§ WHAT THE EXERCISE ASKS: For each line below with the word "client", write out a copy.

____ DATA FOR THIS EXERCISE

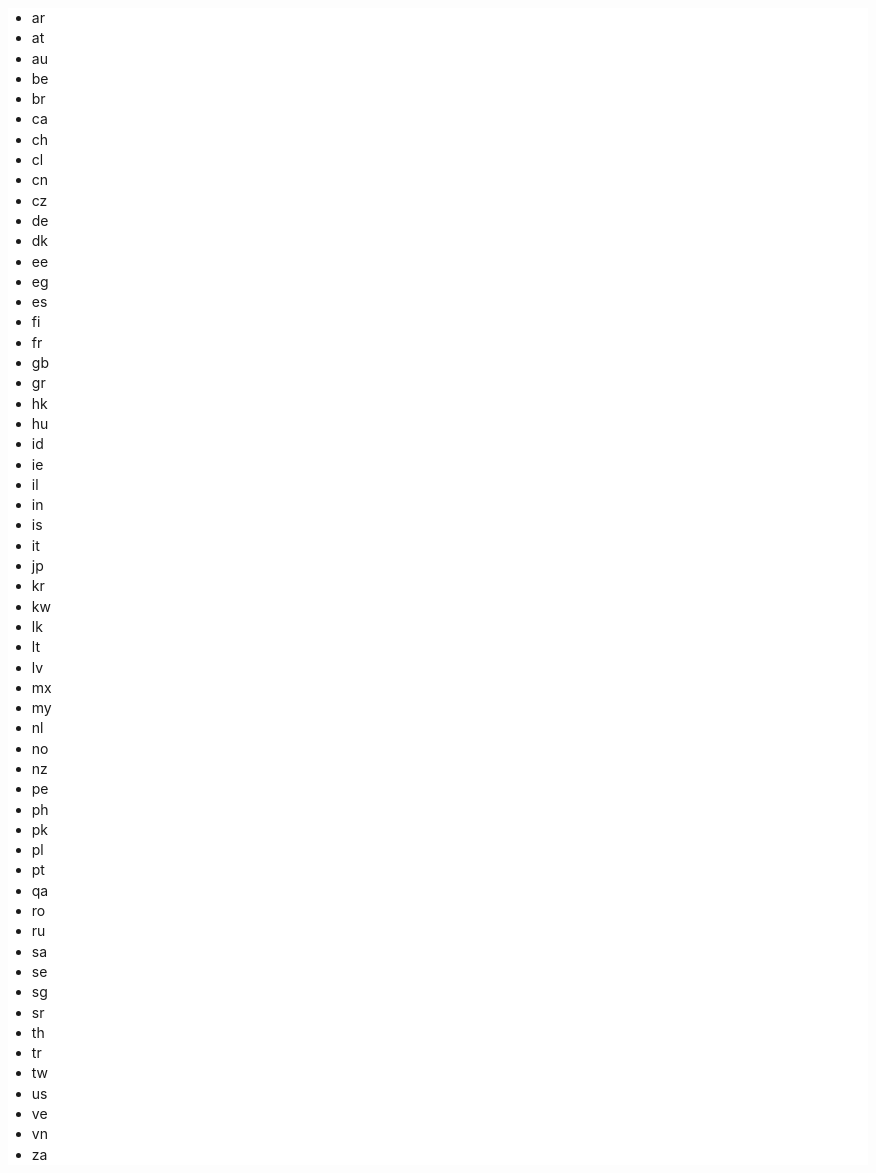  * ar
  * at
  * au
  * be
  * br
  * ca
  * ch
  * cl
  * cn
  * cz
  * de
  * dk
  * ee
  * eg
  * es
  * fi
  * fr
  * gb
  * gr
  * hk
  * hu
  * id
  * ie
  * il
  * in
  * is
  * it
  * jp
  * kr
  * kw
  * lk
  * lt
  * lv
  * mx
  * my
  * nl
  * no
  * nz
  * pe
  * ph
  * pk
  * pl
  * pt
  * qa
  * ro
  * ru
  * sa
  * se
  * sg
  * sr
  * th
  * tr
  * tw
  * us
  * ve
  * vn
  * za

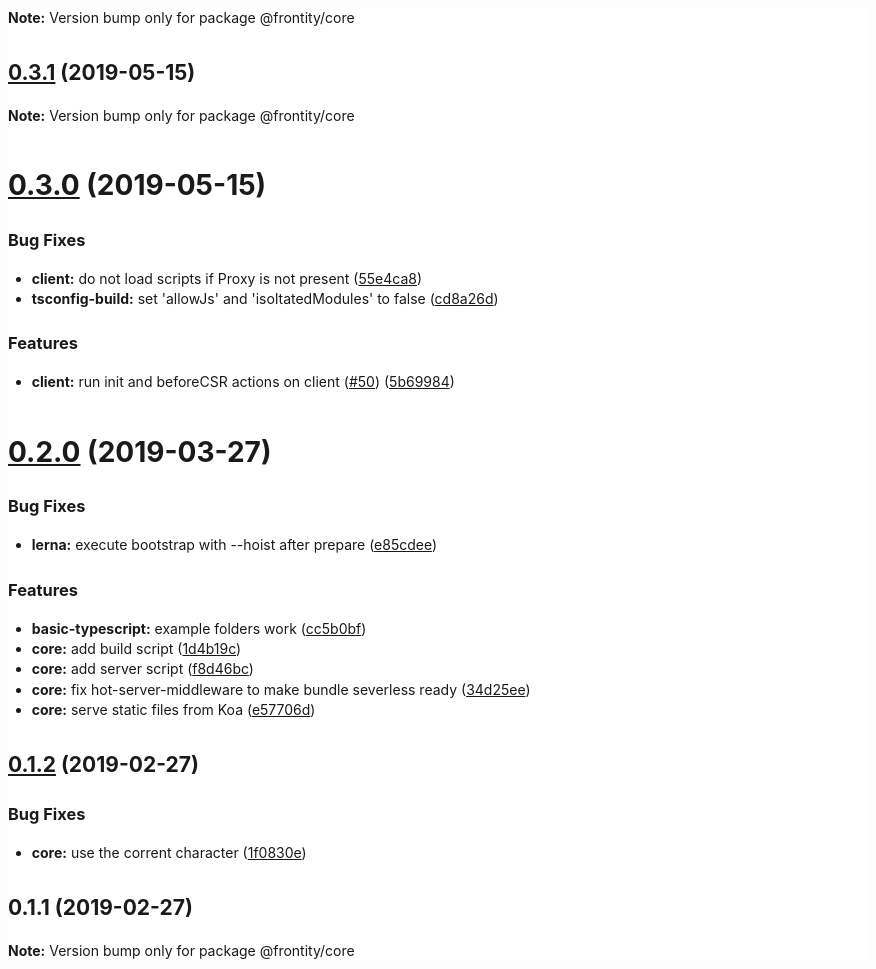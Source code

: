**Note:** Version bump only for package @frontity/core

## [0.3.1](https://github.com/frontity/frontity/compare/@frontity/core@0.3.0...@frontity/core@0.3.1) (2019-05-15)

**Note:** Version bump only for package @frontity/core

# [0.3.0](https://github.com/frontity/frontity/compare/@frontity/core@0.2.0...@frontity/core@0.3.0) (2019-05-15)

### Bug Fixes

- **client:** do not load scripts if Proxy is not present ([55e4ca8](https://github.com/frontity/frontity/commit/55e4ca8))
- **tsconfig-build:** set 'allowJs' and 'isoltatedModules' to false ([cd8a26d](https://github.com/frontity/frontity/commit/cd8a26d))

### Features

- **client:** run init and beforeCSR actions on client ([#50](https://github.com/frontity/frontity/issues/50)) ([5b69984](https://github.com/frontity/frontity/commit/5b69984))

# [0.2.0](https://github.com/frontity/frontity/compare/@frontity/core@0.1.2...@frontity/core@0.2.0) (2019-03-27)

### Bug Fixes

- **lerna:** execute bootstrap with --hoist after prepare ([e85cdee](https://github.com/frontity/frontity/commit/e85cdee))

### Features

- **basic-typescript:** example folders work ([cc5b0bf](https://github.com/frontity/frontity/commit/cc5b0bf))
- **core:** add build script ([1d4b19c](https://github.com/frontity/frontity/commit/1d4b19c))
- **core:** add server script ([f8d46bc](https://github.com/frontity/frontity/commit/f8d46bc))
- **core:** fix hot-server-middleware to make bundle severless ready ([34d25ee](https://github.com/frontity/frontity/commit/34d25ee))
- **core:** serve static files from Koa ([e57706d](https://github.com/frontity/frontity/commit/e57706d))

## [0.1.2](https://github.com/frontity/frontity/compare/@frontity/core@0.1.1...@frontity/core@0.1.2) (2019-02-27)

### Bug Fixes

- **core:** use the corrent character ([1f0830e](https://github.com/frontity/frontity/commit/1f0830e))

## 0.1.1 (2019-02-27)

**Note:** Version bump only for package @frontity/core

________

§ TASK SOLUTION:
- **client:** do not load scripts if Proxy is not present ([55e4ca8](https://github.com/frontity/frontity/commit/55e4ca8))
- **client:** run init and beforeCSR actions on client ([#50](https://github.com/frontity/frontity/issues/50)) ([5b69984](https://github.com/frontity/frontity/commit/5b69984))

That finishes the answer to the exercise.